By the time you finish reading this, I’ll be dead. This is goodbye, Mai. Forever this time. Take care of them. I love you.

Damning words. I love you. I mocked as I reread the final sentences on the last page.

“No. I’m loyal to you. To Monterey. After all these years, I never forgot this place. The home you and Riley offered. The love …” Abel sighed, the guilt lining the youth of his face unnatural. A small part of me almost pitied him. “It’s why I made the call to follow one final order from her. If you knew she was going to die, you would have never left. Then all the work we’d done up there would’ve been for nothing. And Salem would’ve been gone. You’re the glue, Amaia. We need you, so I made a tough call. The same call you probably woulda made had you been removed from the center of the situation.
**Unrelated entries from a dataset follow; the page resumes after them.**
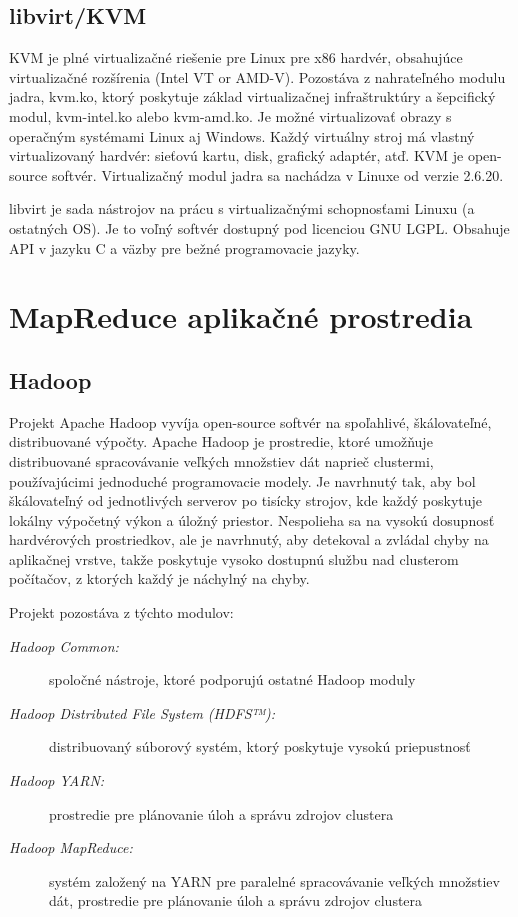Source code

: \documentclass[11pt,final,oneside]{fithesis}
\begin{document}
\subsection{libvirt/KVM}
KVM\footnotemark{} je plné virtualizačné riešenie pre Linux pre x86 hardvér, obsahujúce virtualizačné rozšírenia (Intel VT or AMD-V).
Pozostáva z nahrateľného modulu jadra, kvm.ko, ktorý poskytuje základ virtualizačnej infraštruktúry a šepcifický modul, kvm-intel.ko alebo kvm-amd.ko. Je možné virtualizovať obrazy 
s operačným systémami Linux aj Windows. Každý virtuálny stroj má vlastný virtualizovaný hardvér: sieťovú kartu, disk, grafický adaptér, atď. KVM je open-source softvér. Virtualizačný modul jadra
sa nachádza v Linuxe od verzie 2.6.20.\cite{kvm}

libvirt je sada nástrojov na prácu s virtualizačnými schopnosťami Linuxu (a ostatných OS). Je to voľný softvér dostupný pod licenciou GNU LGPL. 
Obsahuje API v jazyku C a väzby pre bežné programovacie jazyky.\cite{libvirt}


\section{MapReduce aplikačné prostredia}
\subsection{Hadoop}
Projekt Apache Hadoop vyvíja open-source softvér na spoľahlivé, škálovateľné, distribuované výpočty. Apache Hadoop je prostredie, ktoré umožňuje distribuované spracovávanie veľkých množstiev dát
naprieč clustermi, používajúcimi jednoduché programovacie modely. Je navrhnutý tak, aby bol škálovateľný od jednotlivých serverov po tisícky strojov, kde každý poskytuje lokálny výpočetný výkon a úložný priestor.
Nespolieha sa na vysokú dosupnosť hardvérových prostriedkov, ale je navrhnutý, aby detekoval a zvládal chyby na aplikačnej vrstve, takže poskytuje vysoko dostupnú službu nad clusterom počítačov, 
z ktorých každý je náchylný na chyby.

Projekt pozostáva z týchto modulov:
\begin{description}
\item[\emph{Hadoop Common:}] spoločné nástroje, ktoré podporujú ostatné Hadoop moduly
\item[\emph{Hadoop Distributed File System (HDFS™):}] distribuovaný súborový systém, ktorý poskytuje vysokú priepustnosť
\item[\emph{Hadoop YARN:}] prostredie pre plánovanie úloh a správu zdrojov clustera
\item[\emph{Hadoop MapReduce:}] systém založený na YARN pre paralelné spracovávanie veľkých množstiev dát, prostredie pre plánovanie úloh a správu zdrojov clustera
\end{description}
\end{document}
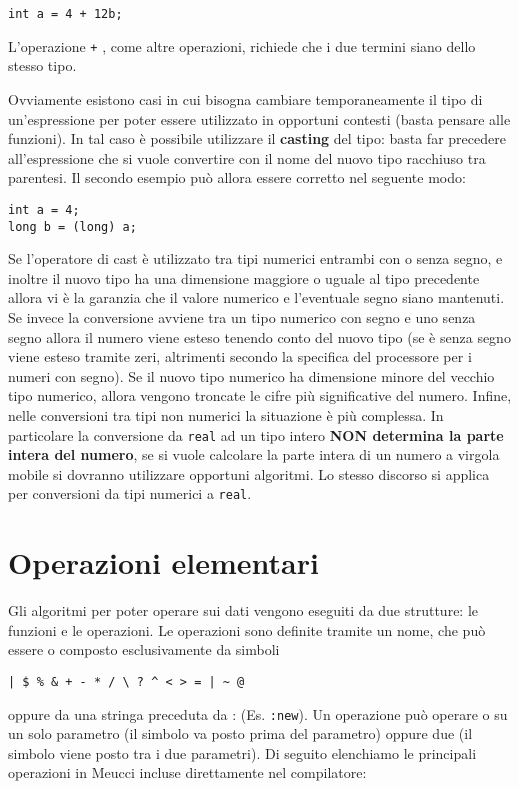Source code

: \documentclass[10pt]{book}%
\newcommand{\e}{\`{e} }
\newcommand{\ac}[1]{\`{#1}}
\newcommand{\code}[1]{\texttt{#1}}
\renewcommand{\emph}[1]{\textbf{#1}}
\newenvironment{codeenv}{
\begin{mdframed}[backgroundcolor=black!20,topline=false,leftline=false,rightline=false,bottomline=false]
}
{\end{mdframed}}
\begin{document}
\begin{codeenv}
\begin{verbatim}
int a = 4 + 12b;
\end{verbatim}
\end{codeenv}
L'operazione \code + , come altre operazioni, richiede che i due termini siano dello stesso tipo.

Ovviamente esistono casi in cui bisogna cambiare temporaneamente il tipo di un'espressione per poter essere utilizzato in opportuni contesti (basta pensare alle funzioni). In tal caso \e possibile utilizzare il \emph{casting} del tipo: basta far precedere all'espressione che si vuole convertire con il nome del nuovo tipo racchiuso tra parentesi. Il secondo esempio pu\ac o allora essere corretto nel seguente modo:

\begin{codeenv}
\begin{verbatim}
int a = 4;
long b = (long) a;
\end{verbatim}
\end{codeenv}

Se l'operatore di cast \e utilizzato tra tipi numerici entrambi con o senza segno, e inoltre il nuovo tipo ha una dimensione maggiore o uguale al tipo precedente allora vi \e la garanzia che il valore numerico e l'eventuale segno siano mantenuti. Se invece la conversione avviene tra un tipo numerico con segno e uno senza segno allora il numero viene esteso tenendo conto del nuovo tipo (se \e senza segno viene esteso tramite zeri, altrimenti secondo la specifica del processore per i numeri con segno). Se il nuovo tipo numerico ha dimensione minore del vecchio tipo numerico, allora vengono troncate le cifre pi\ac u significative del numero. Infine, nelle conversioni tra tipi non numerici la situazione \e pi\ac u complessa. In particolare la conversione da \code{real} ad un tipo intero \emph{NON determina la parte intera del numero}, se si vuole calcolare la parte intera di un numero a virgola mobile si dovranno utilizzare opportuni algoritmi. Lo stesso discorso si applica per conversioni da tipi numerici a \code{real}.

\section{Operazioni elementari}
Gli algoritmi per poter operare sui dati vengono eseguiti da due strutture: le funzioni e le operazioni. Le operazioni sono definite tramite un nome, che pu\ac o essere o composto esclusivamente da simboli
\begin{verbatim}
| $ % & + - * / \ ? ^ < > = | ~ @
\end{verbatim}
oppure da una stringa preceduta da : (Es. \code{:new}). Un operazione pu\ac o operare o su un solo parametro (il simbolo va posto prima del parametro) oppure due (il simbolo viene posto tra i due parametri). Di seguito elenchiamo le principali operazioni in Meucci incluse direttamente nel compilatore:
\end{document}
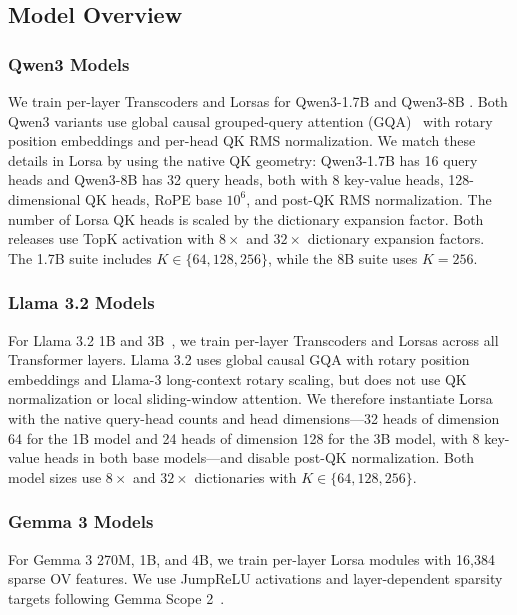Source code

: \documentclass{article}
\begin{document}
\subsection{Model Overview}

\subsubsection{Qwen3 Models}

We train per-layer Transcoders and Lorsas for Qwen3-1.7B and Qwen3-8B
\citep{yang2025qwen3}. Both Qwen3 variants use global causal grouped-query
attention (GQA)~\citep{joshua2023gqa} with rotary position embeddings and
per-head QK RMS normalization. We match these details in Lorsa by using the
native QK geometry: Qwen3-1.7B has 16 query heads and Qwen3-8B has 32 query
heads, both with 8 key-value heads, 128-dimensional QK heads, RoPE base $10^6$,
and post-QK RMS normalization. The number of Lorsa QK heads is scaled by the
dictionary expansion factor. Both releases use TopK activation with $8\times$
and $32\times$ dictionary expansion factors. The 1.7B suite includes
$K\in\{64,128,256\}$, while the 8B suite uses $K=256$.

\subsubsection{Llama 3.2 Models}

For Llama 3.2 1B and 3B~\citep{grattafiori2024llama}, we train per-layer
Transcoders and Lorsas across all Transformer layers. Llama 3.2 uses global
causal GQA with rotary position embeddings and Llama-3 long-context rotary
scaling, but does not use QK normalization or local sliding-window attention. We
therefore instantiate Lorsa with the native query-head counts and head
dimensions---32 heads of dimension 64 for the 1B model and 24 heads of
dimension 128 for the 3B model, with 8 key-value heads in both base models---and
disable post-QK normalization. Both model sizes use $8\times$ and $32\times$
dictionaries with $K\in\{64,128,256\}$.

\subsubsection{Gemma 3 Models}

For Gemma 3 270M, 1B, and 4B, we train per-layer Lorsa modules with 16,384
sparse OV features. We use JumpReLU activations and layer-dependent sparsity
targets following Gemma Scope 2~\citep{mcdougall2025gemmascope2}.
\end{document}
I’m not sorry about it.”

I’m not sorry . I chirped a laugh. At times, it was hard to tell the influence Riley had on him. Where Riley was serious and dry in his humor, Abel was consistently playful—his energy just fun . But he had this switch that, if turned on, activated a soldier.

He had done his duty. I could not blame him for that. His ability to see was a gift for a reason. He’d used his power of discernment and Sloan had given her life to secure the safety of her people for another day. They were still standing because of her sacrifice.

Abel was right. Sloan had done what I would have done if placed in her position. What any true leader would do.

That meant my time in Duluth was effective, a mission completed. But did that make any of it worth it? First Prescott, then her. If I let my thoughts wander too far at night, I thought about how it cost me Seth, too.

Worth it? Maybe. Sure. But would I let it play out the same way all over again knowing the outcome? I wasn’t quite sure about that.

Sometimes all I wanted to wish for was a chance to be selfish.

“With Elliot in charge, things should be okay for a while. Until we get a chance?—”

“A chance?” I cackled, “A chance for what?”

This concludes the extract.